Prima di procedere per la sua strada, comunque, il governo dovrebbe guardare a quella Germania che Matteo Renzi ha sempre indicato come il modello in tema di lavoro. Qui, anche la parte fissa della retribuzione può essere legata ai risultati. “Sì, c’è il rischio che anche i dipendenti paghino per una strategia sbagliata del management”, spiega l’avvocato Wiedebusch a ilfattoquotidiano.it. D’altra parte, i tedeschi hanno studiato delle soluzioni per la salvaguardia dei lavoratori. “I salari a cottimo – prosegue il giuslavorista – di solito includono un livello minimo garantito di salario che deve essere pagato anche se il numero di pezzi prodotti sta calando per una cattiva situazione degli ordini”. E ancora: “Non è permessa una riduzione dei salari legata a un calo di fatturato o di profitti“. In Germania, ricorda l’avvocato, i dipendenti sono poi garantiti dal salario minimo legale, uno strumento che manca all’Italia, anche se il governo Renzi punta a introdurlo anche nel nostro Paese.

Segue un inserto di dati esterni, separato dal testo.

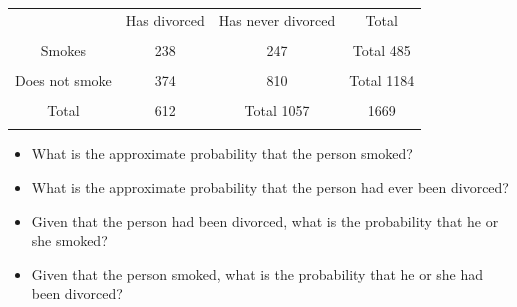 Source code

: \documentclass[
]{report}
\providecommand{\tightlist}{%
  \setlength{\itemsep}{0pt}\setlength{\parskip}{0pt}}
\begin{document}
\begin{center}
\begin{tabular}{|c|c|c|c|} \hline
\hspace{0.8in} & \hspace{0.35in} Has divorced \hspace{.35in} & \hspace{0.35in} Has never divorced  \hspace{0.35in} & \hspace{0.3in} Total \hspace{0.3in} \\ 
& & & \\ \hline
Smokes & 238 & 247 & Total 485 \\ 
& & & \\ \hline
Does not smoke & 374 & 810 & Total 1184 \\ 
& & & \\ \hline
Total & 612 & Total 1057 & 1669 \\ 
& & & \\ \hline
\end{tabular}
\end{center}
\vspace{.1in}

\begin{itemize}
\tightlist
\item
  What is the approximate probability that the person smoked?
\end{itemize}

\vspace{0.5in}

\begin{itemize}
\tightlist
\item
  What is the approximate probability that the person had ever been divorced?
\end{itemize}

\vspace{0.5in}

\begin{itemize}
\tightlist
\item
  Given that the person had been divorced, what is the probability that he or she smoked?
\end{itemize}

\vspace{0.5in}

\begin{itemize}
\tightlist
\item
  Given that the person smoked, what is the probability that he or she had been divorced?
\end{itemize}
\end{document}

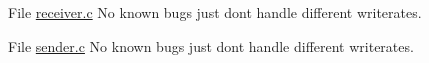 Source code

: 
\begin{DoxyRefList}
\item[File \mbox{\hyperlink{receiver_8c}{receiver.c}} ]\label{bug__bug000001}%
%
No known bugs just don\textquotesingle{}t handle different writerates.  
\item[File \mbox{\hyperlink{sender_8c}{sender.c}} ]\label{bug__bug000002}%
%
No known bugs just don\textquotesingle{}t handle different writerates. 
\end{DoxyRefList}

“Nella maggioranza dei casi di salario legato alla produttività, nella retribuzione questo criterio si mescola a quello dell’orario di lavoro – aggiunge Wiedebusch – Ma in generale, è anche possibile un salario basato solo sulla produttività”. Tra questi tipi di contratto, l’avvocato spiega che quello più comune è quello a cottimo, una parola che Poletti non vuole usare, ma che di fatto rappresenta la traduzione pratica della sua idea. “La base del salario è la mole di lavoro svolta dal dipendente – chiarisce il giuslavorista tedesco – Per esempio, i parametri che misurano il lavoro possono essere il numero di pezzi prodotti, il peso, la superficie, la distanza, la lunghezza”.

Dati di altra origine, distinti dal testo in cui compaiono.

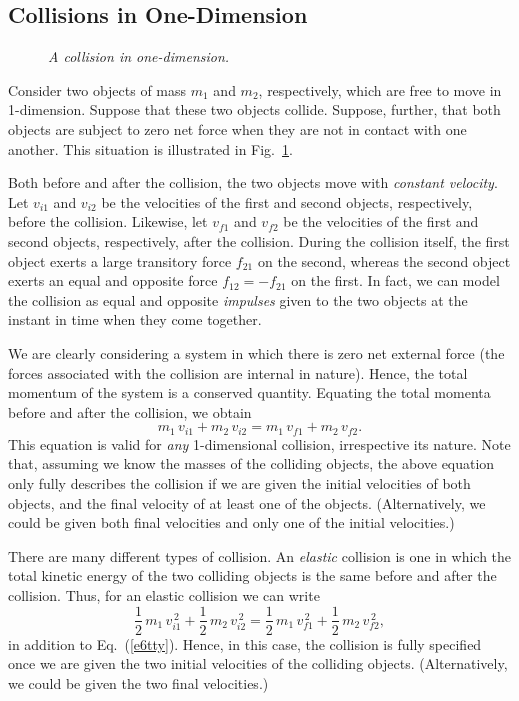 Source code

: \subsection{Collisions in One-Dimension}
\begin{figure}
\epsfysize=1.5in
\centerline{}
\caption{\em A collision in one-dimension.}\label{f55}  
\end{figure}
Consider two objects of mass $m_1$ and $m_2$, respectively, which are free
to move in 1-dimension. Suppose that these two objects collide.
Suppose, further, that both objects are subject to zero net force when they are
not in contact with one another. This situation is illustrated in Fig.~\ref{f55}.

Both before and after the collision, the two objects move with {\em constant velocity}.
Let $v_{i1}$ and $v_{i2}$ be the velocities of the first and second objects, respectively,
before the collision. Likewise, let  $v_{f1}$ and $v_{f2}$ be the velocities of 
the first and second objects, respectively,
after the collision. During the collision itself, the first object exerts a large
transitory force $f_{21}$ on the second, whereas the second object exerts an
equal and opposite force $f_{12}=-f_{21}$ on the first. In fact, we can model the collision
as equal and opposite {\em impulses} given to the two objects at the instant in time
when they come together.

We are clearly considering a system in which there is zero net external force (the forces
associated with the collision are internal in nature). Hence, the total momentum of the
system is a conserved quantity. Equating the total momenta before and after the
collision, we obtain
\begin{equation}\label{e6tty}
m_1\,v_{i1} + m_2\,v_{i2} = m_1\,v_{f1} + m_2\,v_{f2}.
\end{equation}
This equation is valid for {\em any} 1-dimensional
collision, irrespective its nature. Note that, assuming
we know the masses of the colliding objects, the above equation only fully describes the
collision if we are given the initial velocities of both objects, and the final velocity of
at least  one of the objects. (Alternatively, we could be given both final velocities and only
one of the initial velocities.)

There are many different types of collision. An {\em elastic} collision is one in which
the total kinetic energy of the two colliding objects is the same
before and after the collision. Thus, for an elastic collision we can write
\begin{equation}\label{e6ttt}
\frac{1}{2}\,m_1\,v_{i1}^{\,2} +\frac{1}{2}\,m_2\,v_{i2}^{\,2}=
\frac{1}{2}\,m_1\,v_{f1}^{\,2} +\frac{1}{2}\,m_2\,v_{f2}^{\,2},
\end{equation}
in addition to Eq.~(\ref{e6tty}). Hence, in this case, the collision is fully specified
once we are given the two initial velocities of the colliding objects. (Alternatively,
we could be given the two final velocities.)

Ma chi decide questi parametri? “La regolazione del salario – prosegue l’avvocato – fa parte degli accordi tra impresa e lavoratore e non può essere portata avanti solo dall’azienda. Ma se il rapporto di lavoro è soggetto a contrattazione collettiva, allora questa sostituisce l’accordo individuale”. In Germania, insomma, anche i sindacati hanno voce in capitolo. Non solo. Tutto ciò che riguarda il lavoro agile in senso stretto, cioè il telelavoro, la reperibilità fuori orario, l’uso di cellulari aziendali, “è soggetto a codeterminazione da parte del consiglio di fabbrica. Se in azienda esiste questo organismo, l’impresa non può realizzare condizioni di smart working senza l’accordo con il consiglio di fabbrica”.

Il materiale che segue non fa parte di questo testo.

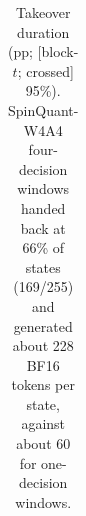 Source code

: \begin{table}[t]
\begin{tabular}{@{}llrrrr@{}}
\bottomrule
\end{tabular}
\caption{Takeover duration (pp; [block-$t$; crossed] 95\%). SpinQuant-W4A4 four-decision windows handed back at 66\% of states (169/255) and generated about 228 BF16 tokens per state, against about 60 for one-decision windows. %
}
\label{tab:takeover}
\end{table}

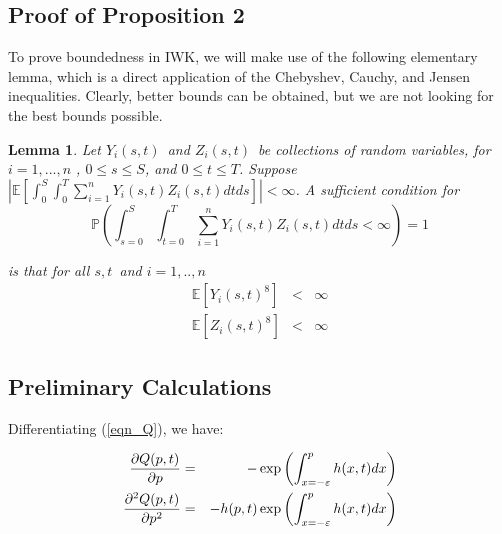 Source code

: \documentclass{article}
\newtheorem{lemma}[theorem]{Lemma}
\begin{document}
\appendix

\subsection{Proof of Proposition 2}

To prove boundedness in IWK, we will make use of the following elementary
lemma, which is a direct application of the Chebyshev, Cauchy, and Jensen
inequalities. Clearly, better bounds can be obtained, but we are not looking
for the best bounds possible.


\begin{lemma}
\label{lemma::finite_eighth_moment} \textit{Let }$Y_{i}(s,t)$\textit{\ and }$%
Z_{i}(s,t)$\textit{\ be collections of random variables, for }$i=1,...,n$%
\textit{, }$0\leq s\leq S$\textit{, and }$0\leq t\leq T$\textit{. Suppose }$|%
\mathbb{E}[\int_{0}^{S}\int_{0}^{T}\sum_{i=1}^{n}Y_{i}(s,t)Z_{i}(s,t)dtds]|<%
\infty $\textit{. A sufficient condition for }%
\begin{equation*}
\mathbb{P}\left(\int_{s=0}^{S}\int_{t=0}^{T}%
\sum_{i=1}^{n}Y_{i}(s,t)Z_{i}(s,t)dtds<\infty \right)=1
\end{equation*}

\textit{is that for all }$s,t$\textit{\ and }$i=1,..,n$%
\begin{eqnarray*}
\mathbb{E}[Y_{i}(s,t)^{8}] &<&\infty  \\
\mathbb{E}[Z_{i}(s,t)^{8}] &<&\infty
\end{eqnarray*}
\end{lemma}

\subsection{Preliminary Calculations}

Differentiating (\ref{eqn_Q}), we have:

\begin{eqnarray}
\frac{\partial Q(p,t)}{\partial p} &=&-\exp \left( {\int_{x=-\varepsilon
}^{p}h(x,t)dx}\right)  \label{dQdp_3} \\
\frac{\partial ^{2}Q(p,t)}{\partial p^{2}} &=&-{h(p,t)}\exp \left( {%
\int_{x=-\varepsilon }^{p}h(x,t)dx}\right)  \label{dQdp_2_3}
\end{eqnarray}
\end{document}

A questo punto, restano da capire le intenzioni del governo al riguardo. Le parole di Poletti hanno trovato subito il favore del Pd, che ha parlato per bocca di Taddei: “Una parte dello stipendio può essere riproporzionato sulla base della produttività”. E ha annunciato un collegato alla legge di Stabilità sul lavoro agile, affidato alla penna del giuslavorista Maurizio Del Conte. Il professore, contattato da ilfattoquotidiano.it, non è voluto entrare nel merito del provvedimento, ma ha precisato che nel testo “non si parlerà di retribuzione. Il discorso di Poletti era legato a un passaggio ulteriore, relativo alla modalità del modello retributivo, che si interseca con il lavoro agile ma non si esaurisce con quello”. Il punto di incontro sta nel fatto che “il lavoro agile presuppone un’organizzazione del lavoro capace anche di valutare i risultati, ma questa non è la parte normativa, è la parte di organizzazione del lavoro che sta alle imprese realizzare”. Insomma, la parola passerà alle aziende. E con tutta probabilità l’assist sarà fornito dallo stesso governo, che si prepara a riformare la contrattazione: l’idea è dare più rilevanza agli accordi aziendali e, di conseguenza, più potere alle imprese.